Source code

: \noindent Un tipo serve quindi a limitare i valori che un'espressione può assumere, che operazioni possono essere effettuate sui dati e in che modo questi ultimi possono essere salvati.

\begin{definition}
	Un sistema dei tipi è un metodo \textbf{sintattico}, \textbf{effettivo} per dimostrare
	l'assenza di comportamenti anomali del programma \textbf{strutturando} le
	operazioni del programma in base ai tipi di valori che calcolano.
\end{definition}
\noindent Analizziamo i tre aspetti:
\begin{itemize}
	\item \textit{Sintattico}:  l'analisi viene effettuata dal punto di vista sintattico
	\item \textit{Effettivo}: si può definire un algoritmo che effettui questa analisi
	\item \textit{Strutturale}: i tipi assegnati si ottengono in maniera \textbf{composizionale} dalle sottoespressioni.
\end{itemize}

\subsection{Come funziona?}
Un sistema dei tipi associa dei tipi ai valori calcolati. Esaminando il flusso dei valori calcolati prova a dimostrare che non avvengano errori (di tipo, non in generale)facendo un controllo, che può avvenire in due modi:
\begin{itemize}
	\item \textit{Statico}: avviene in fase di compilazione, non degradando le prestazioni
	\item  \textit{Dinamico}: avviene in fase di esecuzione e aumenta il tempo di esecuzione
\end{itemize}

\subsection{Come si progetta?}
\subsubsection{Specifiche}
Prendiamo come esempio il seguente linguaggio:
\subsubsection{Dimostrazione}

- - - - -

Now copy each line of the entries that mentions "programma".

	l'assenza di comportamenti anomali del programma \textbf{strutturando} le
	operazioni del programma in base ai tipi di valori che calcolano.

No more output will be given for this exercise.